On wiedział, że w solidarności – w tym „byciu razem” – jest niezwykła siła.

Bardzo dziękuję arcybiskupowi Józefowi Kupnemu, Metropolicie Wrocławskiemu za przewodniczenie tej świętej Eucharystii. Dziękuję wszystkim Wam – Bracia i Siostry, Drodzy Pielgrzymi – za udział w tej 42. Pielgrzymce Ludzi Pracy na Jasną Górę.

Bądźmy razem. Spotykajmy się, by w ten sposób wypełnić testament błogosławionego księdza Jerzego, patrona ludzi pracy i „Solidarności”. Niech nam Bóg błogosławi!

 

Ks. abp Józef Kupny w sposób szczególny podziękował rodzinie ks. Jerzego, która zawsze jest obecna na Pielgrzymkach Ludzi Pracy.

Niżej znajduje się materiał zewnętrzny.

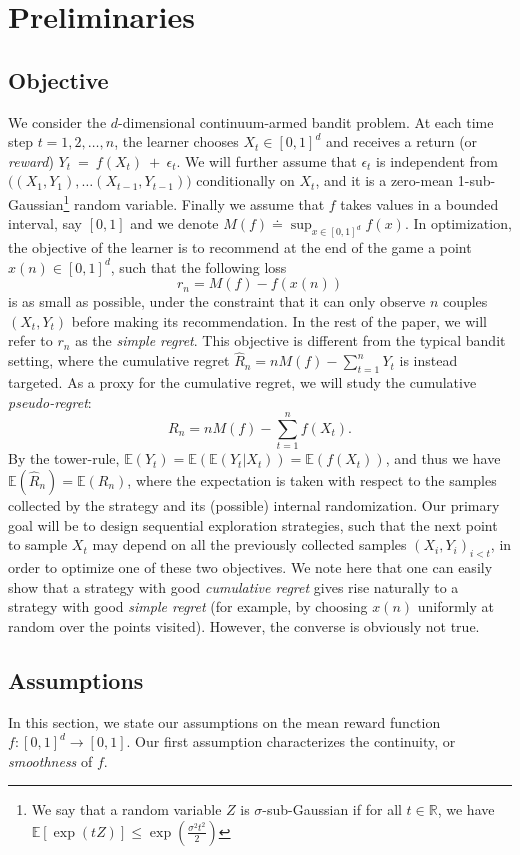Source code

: \documentclass[final,12pt]{colt2018}
\begin{document}
\section{Preliminaries}\label{sec:prelim}
\subsection{Objective}
We consider the $d$-dimensional continuum-armed bandit problem. At each time step $t = 1, 2, \ldots, n$, the learner  chooses $X_t \in [0,1]^d$ and receives a return (or \textit{reward}) $Y_t~=~f(X_t)~+~\epsilon_t$. We will further assume that $\epsilon_t$ is independent from $\big((X_1,Y_1), \ldots (X_{t-1},Y_{t-1})\big)$ conditionally on $X_t$, and it is a zero-mean 1-sub-Gaussian\footnote{We say that a random variable $Z$ is $\sigma$-sub-Gaussian if for all $t \in \mathbb R$, we have $\mathbb E[\exp(tZ)] \leq \exp(\frac{\sigma^2 t^2}{2})$} random variable. Finally we assume that $f$ takes values in a bounded interval, say $[0,1]$ and we denote ${M(f)\doteq \sup_{x\in [0,1]^d} f(x)}$. In optimization, the objective of the learner is to recommend at the end of the game a point ${x(n) \in [0,1]^d}$, such that the following loss
$$
r_n = M(f) - f(x(n))
$$
is as small as possible, under the constraint that it can only observe $n$ couples $(X_t, Y_t)$ before making its recommendation. In the rest of the paper, we will refer to $r_n$ as the \textit{simple regret}. This objective is different from the typical bandit setting, where the cumulative regret $\widehat{R}_n = n M(f) - \sum_{t=1}^n Y_t$ is instead targeted. As a proxy for the cumulative regret, we will study the cumulative \textit{pseudo-regret}:
$$
R_n = n M(f) - \sum_{t=1}^n f(X_t).
$$
By the tower-rule, $\mathbb{E}(Y_t) = \mathbb{E}(\mathbb{E}(Y_t | X_t)) = \mathbb{E}(f(X_t))$, and thus we have $\mathbb{E}(\widehat{R}_n) = \mathbb{E}(R_n)$, where the expectation is taken with respect to the samples collected by the strategy and its (possible) internal randomization. Our primary goal will be to design sequential exploration strategies, such that the next point to sample $X_t$ may depend on all the previously collected samples $(X_i,Y_i)_{i < t}$, in order to optimize one of these two objectives. We note here that one can easily show that a strategy with good \emph{cumulative regret} gives rise naturally to a strategy with good \emph{simple regret} (for example, by choosing $x(n)$ uniformly at random over the points visited). However, the converse is obviously not true.
\subsection{Assumptions}
In this section, we state our assumptions on the mean reward function $f: [0,1]^d \rightarrow [0,1]$. Our first assumption characterizes the continuity, or \textit{smoothness} of $f$.
\end{document}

Zwracając się do wszystkich przybyłych pielgrzymów powiedział: Bóg zapłać, za to, że przybyliście, że mieliście odwagę wyjechać z domu przy tych wszystkich prognozach, ale błogosławiony Jerzy sprezentował nam piękną pogodę. Jesteśmy mu za to wdzięczni.

Podczas niedzielnej Eucharystii na jasnogórskim szczycie była piękna, słoneczna pogoda.

Ogólnopolska Pielgrzymka Ludzi Pracy na Jasną Górę odbywa się co roku w trzecią sobotę i niedzielę września. Jej inspiratorem był ks. Jerzy Popiełuszko, który w 1983 roku zorganizował pierwszą pielgrzymkę dla robotników Huty Warszawa. Rok później, w intencji dobrej i godnej pracy oraz godnego traktowania pracowników na Jasną Górę przybyli pielgrzymi z wielu regionów Polski. Pielgrzymce w 1984 roku przewodniczył ks. Jerzy, który miesiąc później, w październiku, został zamordowany.

W 2024 roku przypada 40. rocznica Jego męczeńskiej śmierci.

Od ponad czterech dekad, członkowie „Solidarności” wszystkich branż i regionów, pielgrzymują na Jasną Górę, aby przy obrazie Matki Bożej Królowej Polski modlić się wspólnie za siebie nawzajem, za swoje rodziny, zakłady pracy oraz za Ojczyznę. Głównym punktem dwudniowej pielgrzymki jest niedzielna msza św. na jasnogórskim szczycie.

Przyszłoroczną pielgrzymkę współorganizować będzie Region Mazowsze NSZZ „Solidarność”.